Burgers Rule is a restaurant, operated in partnership. The client, one of the owners, was looking for a career change. He wanted to utilise his skills and experience in finance and strategy, which his employment did not offer. Michael’s first task was to establish what the client truly wanted to do and why. He then encouraged the client to realise that his current position was close to what he wanted to be doing. In fact, he needed to realise that it was his partners who wanted to leave more than himself. Within two months, the client was able to offer his colleagues a buyout solution that would leave him in charge.

Medico Ltd is a large health centre in Israel, which raises significant funds through donations. One particular and large annual source began to dry up, as the centre struggled to coax its various departments to handle the vagaries and changing procedures of the overseas donors.  Michael encouraged the centre to introduce monthly coordination meetings, involving all associated parties.  In turn, this resulted in a single person being designated as spokesperson to the donors. The effect has been that contributions are now flowing, raising revenue by hundreds of thousands of dollars.

Buy Me operates a series of stores in different sectors. A family business, the company has been leaking cash for the past two years. Although two new shops had opened up during this period, the reason for the problem was not apparent as overall sales were strong. Michael introduced a new purchasing system which led to improvements of approximately $25,000 within two months. He also promoted a search for more appropriate premises.
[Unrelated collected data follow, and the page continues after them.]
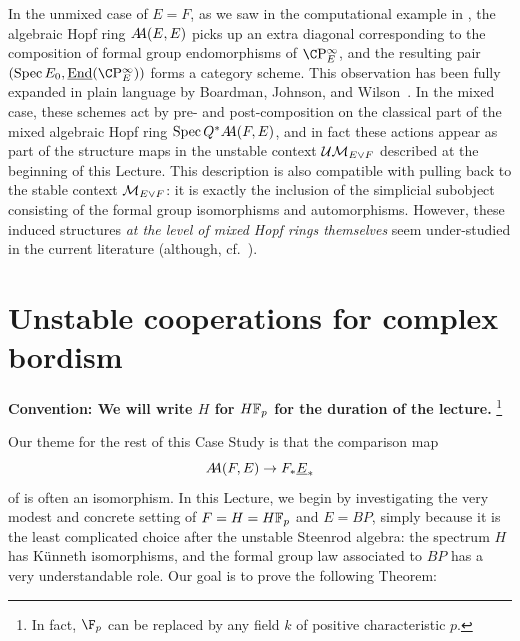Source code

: \begin{remark}
In the unmixed case of \(E = F\), as we saw in the computational example in , the algebraic Hopf ring \(\AA(E, E)\) picks up an extra diagonal corresponding to the composition of formal group endomorphisms of \(\CP^\infty_E\), and the resulting pair \((\Spec E_0, \underline{\operatorname{End}}(\CP^\infty_E))\) forms a category scheme.
This observation has been fully expanded in plain language by Boardman, Johnson, and Wilson~\cite[Section 10]{BJW}.
In the mixed case, these schemes act by pre- and post-composition on the classical part of the mixed algebraic Hopf ring \(\Spec Q^* \AA(F, E)\), and in fact these actions appear as part of the structure maps in the unstable context \(\Ucontext{E \vee F}\) described at the beginning of this Lecture.
This description is also compatible with pulling back to the stable context \(\context{E \vee F}\): it is exactly the inclusion of the simplicial subobject consisting of the formal group isomorphisms and automorphisms.
However, these induced structures \emph{at the level of mixed Hopf rings themselves} seem under-studied in the current literature (although, cf.\ \cite[Remark 2.6]{HopkinsHunton}).
\end{remark}













\section{Unstable cooperations for complex bordism}\label{COableCoopnsII}

\begin{center}
\textbf{Convention: We will write \(H\) for \(\HFp\) for the duration of the lecture.}%
\footnote{%
In fact, \(\F_p\) can be replaced by any field \(k\) of positive characteristic \(p\).
}
\end{center}

Our theme for the rest of this Case Study is that the comparison map \[\AA(F, E) \to F_* \OS{E}{*}\] of  is often an isomorphism.
In this Lecture, we begin by investigating the very modest and concrete setting of \(F = H = \HFp\) and \(E = BP\), simply because it is the least complicated choice after the unstable Steenrod algebra: the spectrum \(H\) has K\"unneth isomorphisms, and the formal group law associated to \(BP\) has a very understandable role.
Our goal is to prove the following Theorem:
Nefesh Ltd is an established manufacturing business in Israel’s food industry. Their initial issue involved human resources: blurred command structures and poor production results. After a series of challenging one-on-one meetings between Michael and relevant staff members, the production manager was offered a new position, but opted to leave. Although he was not replaced, output increased by 10%. They then asked Michael to meet with their bank manager, who was demanding extra securities. After two meetings, the bank dropped their request and instead offered extra credit facilities, on beneficial terms, to facilitate the company’s expansion programme.